Friday, April 04, 2025

CSUF’s Dr. Tara answers relationship questions on KROQ

Cal State Fullerton associate professor of human communication studies, Tara Suwinyattichaiporn, popularly known as simply “Dr. Tara,” first became interested in interpersonal communication while she was an undergraduate and noticed that “most problems in the world are because people lack interpersonal communication skills,” she said. By graduate school, she focused her academic attention on communication in romantic relationships.

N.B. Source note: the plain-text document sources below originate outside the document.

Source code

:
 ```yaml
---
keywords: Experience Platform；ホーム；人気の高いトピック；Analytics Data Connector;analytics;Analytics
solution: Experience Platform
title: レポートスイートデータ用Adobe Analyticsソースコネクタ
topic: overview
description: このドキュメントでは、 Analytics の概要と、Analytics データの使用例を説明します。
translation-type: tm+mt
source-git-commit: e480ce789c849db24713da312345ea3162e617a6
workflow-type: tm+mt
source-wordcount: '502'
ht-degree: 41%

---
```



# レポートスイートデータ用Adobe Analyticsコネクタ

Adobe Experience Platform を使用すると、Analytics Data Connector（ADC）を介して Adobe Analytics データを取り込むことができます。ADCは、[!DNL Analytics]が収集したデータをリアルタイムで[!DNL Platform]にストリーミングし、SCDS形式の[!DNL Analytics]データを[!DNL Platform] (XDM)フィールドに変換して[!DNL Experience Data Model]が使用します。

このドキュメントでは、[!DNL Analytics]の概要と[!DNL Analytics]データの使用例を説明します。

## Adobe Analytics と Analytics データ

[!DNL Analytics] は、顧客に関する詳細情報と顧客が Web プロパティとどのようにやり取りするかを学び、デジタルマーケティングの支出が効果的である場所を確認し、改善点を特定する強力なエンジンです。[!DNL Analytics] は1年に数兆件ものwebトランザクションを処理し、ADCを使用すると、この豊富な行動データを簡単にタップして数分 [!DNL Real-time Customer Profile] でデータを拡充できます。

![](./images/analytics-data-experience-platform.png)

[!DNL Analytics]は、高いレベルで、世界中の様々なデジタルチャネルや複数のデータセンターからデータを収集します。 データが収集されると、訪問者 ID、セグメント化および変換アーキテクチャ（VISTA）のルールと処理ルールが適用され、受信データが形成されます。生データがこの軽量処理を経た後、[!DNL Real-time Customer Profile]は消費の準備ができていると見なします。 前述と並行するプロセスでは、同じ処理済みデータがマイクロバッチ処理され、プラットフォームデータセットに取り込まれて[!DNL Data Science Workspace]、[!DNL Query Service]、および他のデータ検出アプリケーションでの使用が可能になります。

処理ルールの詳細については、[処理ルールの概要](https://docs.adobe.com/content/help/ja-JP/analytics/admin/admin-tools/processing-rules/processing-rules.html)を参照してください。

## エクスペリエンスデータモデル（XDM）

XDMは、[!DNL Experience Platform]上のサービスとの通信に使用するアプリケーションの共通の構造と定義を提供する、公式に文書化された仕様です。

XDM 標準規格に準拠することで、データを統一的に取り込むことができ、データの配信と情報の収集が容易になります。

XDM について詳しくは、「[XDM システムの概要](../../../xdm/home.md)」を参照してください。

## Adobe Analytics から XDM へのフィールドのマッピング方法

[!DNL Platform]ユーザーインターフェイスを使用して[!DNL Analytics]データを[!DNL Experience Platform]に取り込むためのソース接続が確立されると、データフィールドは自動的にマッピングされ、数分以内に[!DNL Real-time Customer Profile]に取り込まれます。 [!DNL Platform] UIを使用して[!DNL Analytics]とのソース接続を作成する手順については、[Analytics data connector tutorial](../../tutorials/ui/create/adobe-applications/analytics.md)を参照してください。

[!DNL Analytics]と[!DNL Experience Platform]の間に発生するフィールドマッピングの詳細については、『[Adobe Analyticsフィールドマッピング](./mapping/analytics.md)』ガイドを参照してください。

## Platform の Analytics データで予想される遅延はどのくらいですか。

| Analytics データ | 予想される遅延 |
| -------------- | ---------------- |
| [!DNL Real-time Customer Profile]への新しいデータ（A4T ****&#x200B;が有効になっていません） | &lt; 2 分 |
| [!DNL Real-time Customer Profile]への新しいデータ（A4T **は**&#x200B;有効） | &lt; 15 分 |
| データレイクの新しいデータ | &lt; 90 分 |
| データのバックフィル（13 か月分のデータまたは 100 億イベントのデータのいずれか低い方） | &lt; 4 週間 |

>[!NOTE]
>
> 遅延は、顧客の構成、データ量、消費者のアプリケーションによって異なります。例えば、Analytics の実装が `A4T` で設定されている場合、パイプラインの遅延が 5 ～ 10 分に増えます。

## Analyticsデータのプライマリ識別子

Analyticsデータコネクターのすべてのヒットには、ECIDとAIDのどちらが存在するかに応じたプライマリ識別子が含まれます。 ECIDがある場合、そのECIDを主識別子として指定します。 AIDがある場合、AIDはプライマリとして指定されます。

“I conducted relationship studies and published my first peer review journal article on long-distance relationships,” said Dr. Tara, who today teaches a popular class called Sexual Communication. “Then in my Ph.D., I spent four years studying different aspects of relationships and different types of relationships. And that’s where I learned that sex is one of the most universal problems that people have, regardless of their race, gender, sexuality, cultural backgrounds.”

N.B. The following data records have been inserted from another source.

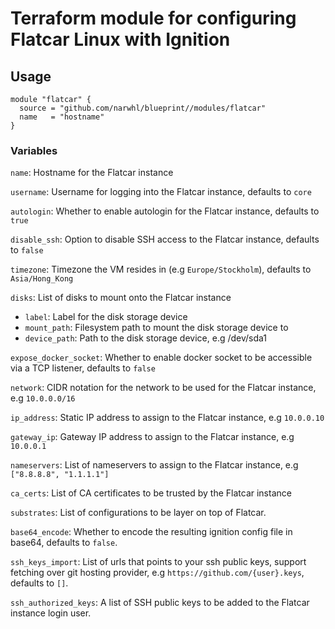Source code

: # Terraform module for configuring Flatcar Linux with Ignition

## Usage

```hcl
module "flatcar" {
  source = "github.com/narwhl/blueprint//modules/flatcar"
  name   = "hostname"
}
```

### Variables

`name`: Hostname for the Flatcar instance

`username`: Username for logging into the Flatcar instance, defaults to `core`

`autologin`: Whether to enable autologin for the Flatcar instance, defaults to `true`

`disable_ssh`: Option to disable SSH access to the Flatcar instance, defaults to `false`

`timezone`: Timezone the VM resides in (e.g `Europe/Stockholm`), defaults to `Asia/Hong_Kong`

`disks`: List of disks to mount onto the Flatcar instance

- `label`: Label for the disk storage device
- `mount_path`: Filesystem path to mount the disk storage device to
- `device_path`: Path to the disk storage device, e.g /dev/sda1

`expose_docker_socket`: Whether to enable docker socket to be accessible via a TCP listener, defaults to `false`

`network`: CIDR notation for the network to be used for the Flatcar instance, e.g `10.0.0.0/16`

`ip_address`: Static IP address to assign to the Flatcar instance, e.g `10.0.0.10`

`gateway_ip`: Gateway IP address to assign to the Flatcar instance, e.g `10.0.0.1`

`nameservers`: List of nameservers to assign to the Flatcar instance, e.g `["8.8.8.8", "1.1.1.1"]`

`ca_certs`: List of CA certificates to be trusted by the Flatcar instance

`substrates`: List of configurations to be layer on top of Flatcar.

`base64_encode`: Whether to encode the resulting ignition config file in base64, defaults to `false`.

`ssh_keys_import`: List of urls that points to your ssh public keys, support fetching over git hosting provider, e.g `https://github.com/{user}.keys`, defaults to `[]`.

`ssh_authorized_keys`: A list of SSH public keys to be added to the Flatcar instance login user.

In addition to her full teaching schedule, producing a podcast called “LuvBites” and writing a regular column for Woman’s Health magazine, Dr. Tara has begun co-hosting a radio show called “Loveline” on the Los Angeles-based KROQ on Sunday nights at 10 p.m., answering questions from listeners about their love, sex and relationship problems.

Audiences are drawn to the subject, in part, because of a general lack of knowledge about sexuality, Dr. Tara said, as well as “a lack of self-knowledge of what one wants, likes, desires, or one’s boundaries. That lack of knowledge is very crippling for people’s sexual competence.” Most people are not taught communication skills for discussing sex, she added.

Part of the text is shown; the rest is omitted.